On Sun, Dec 30, 2018 at 4:32 AM Krisztián Szűcs <sz...@gmail.com>
wrote:

> Hi!
>
> I support the idea[1]!
>
> Cheers, Krisztian
>
> [1] https://github.com/apache/arrow/pull/3050#discussion_r237412529
>
> On Thu, Dec 27, 2018 at 9:10 PM Chao Sun <su...@apache.org> wrote:
>
> > Hi,
> >
> > It just occurs to me that it may be a better idea to move the parquet
> > module into a separate sub-crate by using cargo workspaces
> > <https://doc.rust-lang.org/book/ch14-03-cargo-workspaces.html>. The
> > advantage is that we can make the project more modular (in future, we may
> > want to add more sub-crates such as arrow/parquet_derive, orc, gandiva,
> > etc), and allow us to run CI jobs separately on each crate.
> >
> > Some small caveats:
> > 1. Cargo doesn't allow cyclic dependency. So if the parquet sub-crate
> > depends on arrow, we can't reference parquet in arrow. This doesn't seem
> > like an issue though since arrow itself should be physical on-disk format
> > independent. I also didn't see any reference on parquet in cpp/src/arrow.
> > 2. The path dependency used in workspace has to be changed to a version
> > number when we do "cargo publish". This should be added to the release
> > instructions and committer who performs the job should do the extra step.
> >
> > Thoughts?
> >
> > Chao
> >
>

Re: [Rust] move parquet into a separate sub-crate

Posted by Krisztián Szűcs <sz...@gmail.com>.
Hi!

I support the idea[1]!

Cheers, Krisztian

[1] https://github.com/apache/arrow/pull/3050#discussion_r237412529

On Thu, Dec 27, 2018 at 9:10 PM Chao Sun <su...@apache.org> wrote:

> Hi,
>
> It just occurs to me that it may be a better idea to move the parquet
> module into a separate sub-crate by using cargo workspaces
> <https://doc.rust-lang.org/book/ch14-03-cargo-workspaces.html>. The
> advantage is that we can make the project more modular (in future, we may
> want to add more sub-crates such as arrow/parquet_derive, orc, gandiva,
> etc), and allow us to run CI jobs separately on each crate.
>
> Some small caveats:
> 1. Cargo doesn't allow cyclic dependency. So if the parquet sub-crate
> depends on arrow, we can't reference parquet in arrow. This doesn't seem
> like an issue though since arrow itself should be physical on-disk format
> independent.

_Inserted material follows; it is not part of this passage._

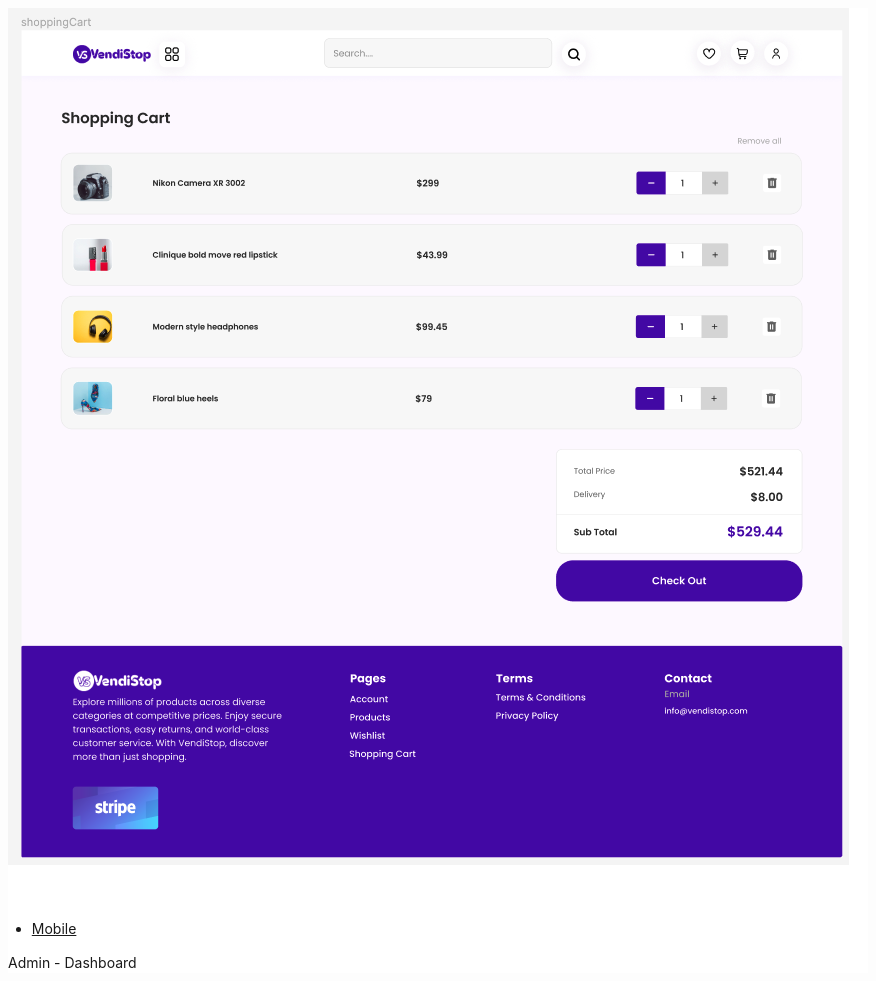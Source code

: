 ![des-shoppingcart](src/assets/docs/des-shoppingcart.png)

<br>

- [Mobile](https://www.figma.com/file/z7bTTMQmhKitQ66neCf5pn/T3A2-A-Vendistop-Design?type=design&node-id=904%3A29&mode=design&t=PIhWArk1Xa5RoYE9-1)

Admin - Dashboard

I also didn't see any reference on parquet in cpp/src/arrow.
> 2. The path dependency used in workspace has to be changed to a version
> number when we do "cargo publish". This should be added to the release
> instructions and committer who performs the job should do the extra step.
>
> Thoughts?
>
> Chao
>

Re: [Rust] move parquet into a separate sub-crate

Posted by paddy horan <pa...@hotmail.com>.
Ok, thanks Chao.

Sounds good to me then.

P

________________________________
From: Chao Sun <su...@apache.org>
Sent: Saturday, December 29, 2018 2:20 AM
To: dev@arrow.apache.org
Subject: Re: [Rust] move parquet into a separate sub-crate

Thanks Paddy. Similarly, I can't see a reason for arrow to reference
parquet since it is all about the in-memory data representation and tools
to build and process the data. In case it does, we probably should move the
logic to the parquet side.

IMO the arrow-parquet integration (e.g., reading from parquet to arrow,
writing arrow into parquet) should happen in parquet side as it involves
encoding/decoding mechanisms which are specific to the latter. Therefore,
parquet needs to depend on arrow. The cargo workspace is pretty flexible
about this so a sub-crate is allowed to depend on the main crate.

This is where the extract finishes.